Dans leur dernière publication, la CGT dénonce une évolution des horaires de transmission dans trois EHPAD (Alice Prin, Galignani et Annie Girardot), présentée comme une dérive imposée aux agents. Une lecture rapide pourrait laisser croire que l’UNSA aurait validé une dégradation des conditions de travail.

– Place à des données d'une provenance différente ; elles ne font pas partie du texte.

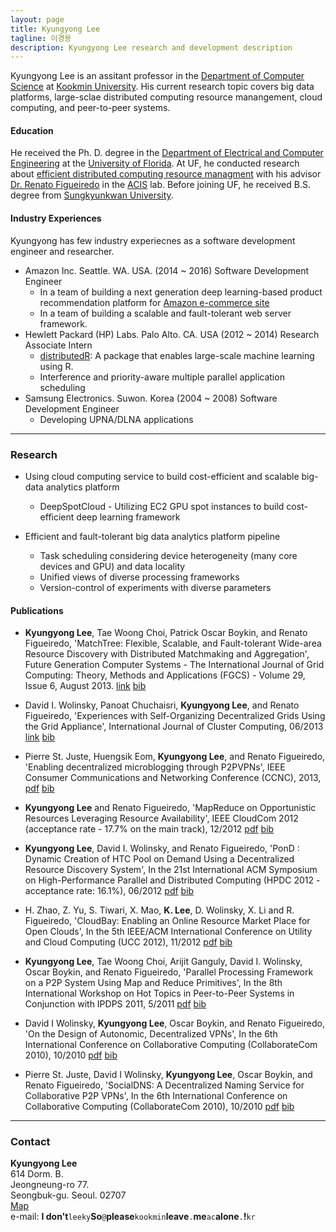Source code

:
 ```yaml
---
layout: page
title: Kyungyong Lee
tagline: 이경용
description: Kyungyong Lee research and development description
---
```


Kyungyong Lee is an assitant professor in the [Department of Computer Science](http://eecs.kookmin.ac.kr/site/computer/introduction.htm) at [Kookmin University](http://www.kookmin.ac.kr/home.php). His current research topic covers big data platforms, large-sclae distributed computing resource manangement, cloud computing, and peer-to-peer systems. 

#### Education
He received the Ph. D. degree in the [Department of Electrical and Computer Engineering](https://www.ece.ufl.edu/) at the [University of Florida](http://www.ufl.edu/). At UF, he conducted research about [efficient distributed computing resource managment](http://search.proquest.com/docview/1671724902) with his advisor [Dr. Renato Figueiredo](https://www.acis.ufl.edu/people/renatof) in the [ACIS](https://www.acis.ufl.edu/) lab. Before joining UF, he received B.S. degree from [Sungkyunkwan University](http://www.skku.edu/).


#### Industry Experiences
Kyungyong has few industry experiecnes as a software development engineer and researcher.

* Amazon Inc. Seattle. WA. USA. (2014 ~ 2016) Software Development Engineer
  * In a team of building a next generation deep learning-based product recommendation platform for [Amazon e-commerce site](https://www.amazon.com/)
  * In a team of building a scalable and fault-tolerant web server framework.
* Hewlett Packard (HP) Labs. Palo Alto. CA. USA (2012 ~ 2014) Research Associate Intern
  * [distributedR](https://github.com/vertica/distributedR): A package that enables large-scale machine learning using R.
  * Interference and priority-aware multiple parallel application scheduling
* Samsung Electronics. Suwon. Korea (2004 ~ 2008) Software Development Engineer
  * Developing UPNA/DLNA applications

---

### Research <a name="research"></a>

* Using cloud computing service to build cost-efficient and scalable big-data analytics platform
  * DeepSpotCloud - Utilizing EC2 GPU spot instances to build cost-efficient deep learning framework

* Efficient and fault-tolerant big data analytics platform pipeline
  * Task scheduling considering device heterogeneity (many core devices and GPU) and data locality
  * Unified views of diverse processing frameworks
  * Version-control of experiments with diverse parameters

#### Publications <a name="publication"></a>

* **Kyungyong Lee**, Tae Woong Choi, Patrick Oscar Boykin, and Renato Figueiredo, 'MatchTree: Flexible, Scalable, and Fault-tolerant Wide-area Resource Discovery with Distributed Matchmaking and Aggregation',
Future Generation Computer Systems - The International Journal of Grid Computing: Theory, Methods and Applications (FGCS) - Volume 29, Issue 6, August 2013. [link](http://authors.elsevier.com/sd/article/S0167739X12001653)  [bib](/publications/matchtree.bib)

* David I. Wolinsky, Panoat Chuchaisri, **Kyungyong Lee**, and Renato Figueiredo, 'Experiences with Self-Organizing Decentralized Grids Using the Grid Appliance', International  Journal of Cluster Computing, 06/2013 [link](http://www.springerlink.com/content/j1677u2qx2n88r62/) [bib](/publications/ga.bib)

* Pierre St. Juste, Huengsik Eom, **Kyungyong Lee**, and Renato Figueiredo, 'Enabling decentralized microblogging through P2PVPNs', IEEE Consumer Communications and Networking Conference (CCNC), 2013, [pdf](/publications/ccnc_p2p.pdf) [bib](/publications/ccnc_p2p.bib)

* **Kyungyong Lee** and Renato Figueiredo, 'MapReduce on Opportunistic Resources Leveraging Resource Availability', IEEE CloudCom 2012 (acceptance rate - 17.7% on the main track), 12/2012 [pdf](/publications/mr_opprt.pdf) [bib](/publications/mr_opprt.bib)

* **Kyungyong Lee**, David I. Wolinsky, and Renato Figueiredo,
'PonD : Dynamic Creation of HTC Pool on Demand Using a Decentralized Resource Discovery System', In the 21st International ACM Symposium on High-Performance Parallel and Distributed Computing (HPDC 2012 - acceptance rate: 16.1%), 06/2012 [pdf](/publications/pond.pdf) [bib](/publications/pond.bib)

* H. Zhao, Z. Yu, S. Tiwari, X. Mao, **K. Lee**, D. Wolinsky, X. Li and R. Figueiredo, 'CloudBay: Enabling an Online Resource Market Place for Open Clouds', In the 5th IEEE/ACM International Conference on Utility and Cloud Computing (UCC 2012), 11/2012 [pdf](/publications/cloudbay.pdf) [bib](/publications/cloudbay.bib)

* **Kyungyong Lee**, Tae Woong Choi, Arijit Ganguly, David I. Wolinsky, Oscar Boykin, and Renato Figueiredo, 'Parallel Processing Framework on a P2P System Using Map and Reduce Primitives', In the 8th International Workshop on Hot Topics in Peer-to-Peer Systems in Conjunction with IPDPS 2011, 5/2011 [pdf](/publications/mapreduce_p2p.pdf) [bib](/publications/mapreduce_p2p.bib)

* David I Wolinsky, **Kyungyong Lee**, Oscar Boykin, and Renato Figueiredo, 'On the Design of Autonomic, Decentralized VPNs', In the 6th International Conference on Collaborative Computing (CollaborateCom 2010), 10/2010 [pdf](/publications/david1.pdf) [bib](/publications/david1.bib)

* Pierre St. Juste, David I Wolinsky, **Kyungyong Lee**, Oscar Boykin, and Renato Figueiredo, 'SocialDNS: A Decentralized Naming Service for Collaborative P2P VPNs', In the 6th International Conference on Collaborative Computing (CollaborateCom 2010), 10/2010 [pdf](/publications/pierre1.pdf) [bib](/publications/pierre1.bib)

---

<div class="container">
<h3><a name="contact"></a>Contact</h3>
  <div class="row-fluid">
    <strong>Kyungyong Lee</strong> <br/>
    614 Dorm. B. <br/>
    Jeongneung-ro 77. <br/>
    Seongbuk-gu. Seoul. 02707 <br/>
    <a href="https://goo.gl/maps/vyrQxy815BR2" target="_blank">Map</a>
    <div id="hide_email">
e-mail: <b>I don't</b><code>leeky</code><b>So</b><code>@</code><b>please</b><code>kookmin</code><b>leave</b><code>.</code><b>me</b><code>ac</code><b>alone</b><code>.</code><b>!</b><code>kr</code><br/>
    </div>
  </div>
</div>

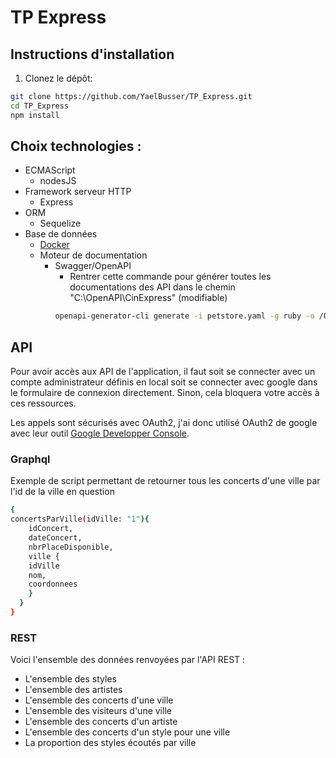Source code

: # TP Express

## Instructions d'installation

1. Clonez le dépôt:

```bash
git clone https://github.com/YaelBusser/TP_Express.git
cd TP_Express
npm install
```

## Choix technologies :

* ECMAScript
    * nodesJS
* Framework serveur HTTP
    * Express
* ORM
    * Sequelize
* Base de données
    * [Docker](https://github.com/clemFormation/BDD-liveAddict)
  * Moteur de documentation
      * Swagger/OpenAPI
          * Rentrer cette commande pour générer toutes les documentations des API dans le chemin "C:\OpenAPI\CinExpress\" (modifiable)
        ```bash
        openapi-generator-cli generate -i petstore.yaml -g ruby -o /OpenAPI/CinExpress/
        ```

## API

Pour avoir accès aux API de l'application, il faut soit se connecter avec un compte administrateur définis en local soit
se connecter avec google dans le formulaire de connexion directement. Sinon, cela bloquera votre accès à ces ressources.

Les appels sont sécurisés avec OAuth2, j'ai donc utilisé OAuth2 de google avec leur
outil [Google Developper Console](https://console.cloud.google.com/project).

### Graphql

Exemple de script permettant de retourner tous les concerts d'une ville par l'id de la ville en question

```bash
{
concertsParVille(idVille: "1"){
    idConcert,
    dateConcert,
    nbrPlaceDisponible,
    ville {
    idVille
    nom,
    coordonnees
    }
  }
}
```

### REST

Voici l'ensemble des données renvoyées par l'API REST :

* L'ensemble des styles
* L'ensemble des artistes
* L'ensemble des concerts d'une ville
* L'ensemble des visiteurs d'une ville
* L'ensemble des concerts d'un artiste
* L'ensemble des concerts d'un style pour une ville
* La proportion des styles écoutés par ville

Les faits, pourtant, sont tout autres.
Des remontées concrètes des équipes
Depuis plusieurs mois, des soignants faisaient part de leur lassitude : les transmissions étaient trop souvent écourtées pour finir « à l’heure », ou repoussées après la badgeuse ou dans les vestiaires, empiétant sur leur temps personnel.
Par conscience professionnelle, beaucoup restaient pour assurer la continuité, avec des départs plus tardifs, et des conséquences concrètes sur les transports.
Des représentants UNSA se sont rendus dans les EHPAD concernés.
Les échanges avec les agents ont fait remonter :
- des arrivées avant 7h non reconnues ;
- des transmissions bâclées ou décalées, sauf à rester au-delà du service ;
- une volonté partagée d’adapter certains horaires pour améliorer la qualité du travail.
Une expérimentation encadrée, construite avec les agents
C’est sur la base de ces constats que le service des EHPAD a proposé une expérimentation localisée dans trois établissements, à la demande des équipes, sur la base du volontariat, et avec l’engagement de prendre en compte les contraintes de transport.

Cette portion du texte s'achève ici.